Briefly, the controversial test between the F-35 and the F-16 was just that, a test. "The flight was a Developmental Test Flight in which the test platform F-35 was sent out to test flight characteristics in high performance flight. Did I say test enough?"
Comparisons to Vietnam era aircraft are invalid. "The F-35A is a 9G-capable aircraft with a monster engine and a relatively high-alpha capability. It may not be a Raptor. It may not even be a Viper, but it won’t be an F-4 either."
Everything you need to know about the F-35 is classified. "There are two groups of people that know the true capabilities of the F-35: those that have the clearance necessary to read about it, and the people who built it (who have the same clearance)…. And probably the Chinese, but that’s another story. Anyone else that makes claims to know what the capabilities of this aircraft are and how they compare to threat aircraft (also classified, by the way), are just wrong and have traveled so far out of their lane it’s not even funny. They just don’t know what they don’t know."
The debate about the F-35 is as much about politics as anything else. "As a fighter pilot, this is pretty far out of my own lane. The merits of the cost per unit and total program costs/timeline are something politicians and elected officials should debate and explain to America.
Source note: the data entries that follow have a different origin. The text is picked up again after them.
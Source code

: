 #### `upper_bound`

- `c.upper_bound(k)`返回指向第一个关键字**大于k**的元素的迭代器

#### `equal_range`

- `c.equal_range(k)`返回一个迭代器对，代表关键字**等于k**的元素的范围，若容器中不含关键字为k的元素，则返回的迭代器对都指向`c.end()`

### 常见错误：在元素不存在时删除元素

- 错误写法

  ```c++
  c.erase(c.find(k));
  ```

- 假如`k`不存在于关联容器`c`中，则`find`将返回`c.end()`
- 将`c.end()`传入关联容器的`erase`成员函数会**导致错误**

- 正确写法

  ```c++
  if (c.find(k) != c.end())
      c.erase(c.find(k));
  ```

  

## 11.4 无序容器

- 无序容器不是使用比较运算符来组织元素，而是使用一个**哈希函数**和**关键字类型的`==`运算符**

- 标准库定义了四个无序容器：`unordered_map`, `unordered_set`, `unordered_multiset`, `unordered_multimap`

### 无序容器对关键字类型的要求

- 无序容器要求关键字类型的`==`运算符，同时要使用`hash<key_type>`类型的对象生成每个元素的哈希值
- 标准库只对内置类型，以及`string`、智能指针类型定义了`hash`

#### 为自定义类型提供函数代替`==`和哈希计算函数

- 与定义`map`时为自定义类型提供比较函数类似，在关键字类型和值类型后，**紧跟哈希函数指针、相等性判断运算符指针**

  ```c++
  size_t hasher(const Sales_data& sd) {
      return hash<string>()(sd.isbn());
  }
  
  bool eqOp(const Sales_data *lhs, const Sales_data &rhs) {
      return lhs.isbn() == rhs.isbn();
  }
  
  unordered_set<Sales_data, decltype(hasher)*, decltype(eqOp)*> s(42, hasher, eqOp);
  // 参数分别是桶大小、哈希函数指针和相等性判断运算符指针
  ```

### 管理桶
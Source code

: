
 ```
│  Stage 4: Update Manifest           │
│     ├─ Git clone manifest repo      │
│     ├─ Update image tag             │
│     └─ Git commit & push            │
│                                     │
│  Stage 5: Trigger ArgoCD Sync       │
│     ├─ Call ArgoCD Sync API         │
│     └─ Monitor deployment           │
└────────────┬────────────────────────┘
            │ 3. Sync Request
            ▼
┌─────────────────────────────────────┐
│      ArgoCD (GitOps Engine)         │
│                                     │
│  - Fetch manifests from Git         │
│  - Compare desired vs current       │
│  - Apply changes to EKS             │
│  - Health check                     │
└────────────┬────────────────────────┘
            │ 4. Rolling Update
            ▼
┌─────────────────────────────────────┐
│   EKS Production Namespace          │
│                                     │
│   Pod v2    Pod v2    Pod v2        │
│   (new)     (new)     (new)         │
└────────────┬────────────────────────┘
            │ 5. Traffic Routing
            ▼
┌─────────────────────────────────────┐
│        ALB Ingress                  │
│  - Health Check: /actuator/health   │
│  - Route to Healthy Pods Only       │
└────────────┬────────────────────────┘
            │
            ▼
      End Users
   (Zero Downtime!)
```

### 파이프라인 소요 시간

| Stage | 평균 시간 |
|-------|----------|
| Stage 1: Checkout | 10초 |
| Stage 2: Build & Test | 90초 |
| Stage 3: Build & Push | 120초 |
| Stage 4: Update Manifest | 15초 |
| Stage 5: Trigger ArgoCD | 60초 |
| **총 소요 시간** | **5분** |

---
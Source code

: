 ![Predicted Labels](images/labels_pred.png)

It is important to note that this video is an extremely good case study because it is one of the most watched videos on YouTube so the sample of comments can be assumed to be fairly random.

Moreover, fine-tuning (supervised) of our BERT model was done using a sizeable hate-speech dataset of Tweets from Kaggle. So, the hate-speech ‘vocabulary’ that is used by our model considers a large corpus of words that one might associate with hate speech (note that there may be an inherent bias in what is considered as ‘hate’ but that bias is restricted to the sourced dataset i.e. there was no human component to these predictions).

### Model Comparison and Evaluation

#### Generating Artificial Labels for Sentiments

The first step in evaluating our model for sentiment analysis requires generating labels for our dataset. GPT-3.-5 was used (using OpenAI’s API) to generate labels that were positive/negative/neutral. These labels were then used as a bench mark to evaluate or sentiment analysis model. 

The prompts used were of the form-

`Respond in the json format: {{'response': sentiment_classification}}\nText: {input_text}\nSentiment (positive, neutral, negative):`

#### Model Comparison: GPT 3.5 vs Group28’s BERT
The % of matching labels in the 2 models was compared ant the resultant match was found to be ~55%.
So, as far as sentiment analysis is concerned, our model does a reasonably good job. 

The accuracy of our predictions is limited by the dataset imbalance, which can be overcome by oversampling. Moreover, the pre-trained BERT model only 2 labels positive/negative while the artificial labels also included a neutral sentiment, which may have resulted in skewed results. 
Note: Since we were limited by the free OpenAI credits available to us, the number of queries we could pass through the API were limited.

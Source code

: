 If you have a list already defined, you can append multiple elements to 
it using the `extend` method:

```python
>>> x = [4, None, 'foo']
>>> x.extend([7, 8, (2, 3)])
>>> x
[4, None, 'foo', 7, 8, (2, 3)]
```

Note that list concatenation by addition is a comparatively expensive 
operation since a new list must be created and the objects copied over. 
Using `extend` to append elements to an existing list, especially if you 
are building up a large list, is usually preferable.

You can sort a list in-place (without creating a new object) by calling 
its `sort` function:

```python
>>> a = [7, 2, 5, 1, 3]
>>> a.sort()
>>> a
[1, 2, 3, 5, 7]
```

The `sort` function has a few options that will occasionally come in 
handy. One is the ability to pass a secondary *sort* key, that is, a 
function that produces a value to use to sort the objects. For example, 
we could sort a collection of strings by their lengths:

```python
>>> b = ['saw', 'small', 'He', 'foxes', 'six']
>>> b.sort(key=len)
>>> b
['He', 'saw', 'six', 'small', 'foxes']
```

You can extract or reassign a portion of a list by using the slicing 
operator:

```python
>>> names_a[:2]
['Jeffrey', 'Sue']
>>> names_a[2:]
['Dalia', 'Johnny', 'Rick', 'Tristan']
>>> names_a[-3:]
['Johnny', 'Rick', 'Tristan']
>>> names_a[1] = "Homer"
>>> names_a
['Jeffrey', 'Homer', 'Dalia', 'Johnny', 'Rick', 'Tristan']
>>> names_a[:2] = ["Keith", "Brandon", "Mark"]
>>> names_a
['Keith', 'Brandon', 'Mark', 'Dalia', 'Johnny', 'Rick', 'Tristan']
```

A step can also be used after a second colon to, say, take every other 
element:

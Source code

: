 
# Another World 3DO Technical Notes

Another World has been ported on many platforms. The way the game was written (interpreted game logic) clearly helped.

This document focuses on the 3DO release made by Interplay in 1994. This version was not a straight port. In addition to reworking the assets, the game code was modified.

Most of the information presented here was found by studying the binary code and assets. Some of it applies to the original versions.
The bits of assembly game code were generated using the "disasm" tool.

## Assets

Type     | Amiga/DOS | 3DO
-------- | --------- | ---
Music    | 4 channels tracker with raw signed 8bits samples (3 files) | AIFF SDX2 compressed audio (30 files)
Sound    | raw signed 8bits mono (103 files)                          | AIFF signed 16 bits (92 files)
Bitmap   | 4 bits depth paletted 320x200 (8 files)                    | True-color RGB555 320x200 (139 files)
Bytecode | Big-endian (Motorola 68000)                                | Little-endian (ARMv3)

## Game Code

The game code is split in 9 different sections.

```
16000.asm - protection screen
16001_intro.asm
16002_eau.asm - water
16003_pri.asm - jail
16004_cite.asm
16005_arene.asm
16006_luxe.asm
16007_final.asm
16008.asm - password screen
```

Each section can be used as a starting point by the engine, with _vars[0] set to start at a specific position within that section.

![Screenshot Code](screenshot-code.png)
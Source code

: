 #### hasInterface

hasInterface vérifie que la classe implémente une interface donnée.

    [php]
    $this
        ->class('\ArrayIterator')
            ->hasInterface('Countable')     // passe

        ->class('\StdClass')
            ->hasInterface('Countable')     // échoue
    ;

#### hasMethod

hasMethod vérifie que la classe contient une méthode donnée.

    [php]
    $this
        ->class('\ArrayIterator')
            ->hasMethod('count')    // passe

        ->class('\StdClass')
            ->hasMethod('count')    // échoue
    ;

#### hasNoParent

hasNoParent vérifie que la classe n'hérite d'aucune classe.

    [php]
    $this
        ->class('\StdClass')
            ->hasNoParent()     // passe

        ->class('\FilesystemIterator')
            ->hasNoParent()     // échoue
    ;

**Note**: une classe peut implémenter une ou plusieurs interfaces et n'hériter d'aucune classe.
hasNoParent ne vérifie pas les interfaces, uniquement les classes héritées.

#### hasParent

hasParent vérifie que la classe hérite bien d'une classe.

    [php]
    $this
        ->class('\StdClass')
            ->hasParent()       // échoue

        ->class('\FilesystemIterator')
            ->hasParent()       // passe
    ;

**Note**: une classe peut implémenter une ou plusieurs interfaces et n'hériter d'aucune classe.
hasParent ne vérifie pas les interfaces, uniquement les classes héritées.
As a taxpayer, it’s everyone’s right to question how money is spent. But the two issues should not be confused."
While the F-35 won't be a bust, it won't be perfect, either. "Both the F/A-18 and F-16 have had almost 30 years worth of development, and neither of them are perfect to this day. They weren’t perfect when they first came out and both aircraft have their own strengths and weaknesses. . . . I am confident that the next generation of fighter pilots and engineers will make the F-35 equally lethal through superior training, tactics, and even aircraft upgrades down the road. It’s just what we do as American fighter pilots."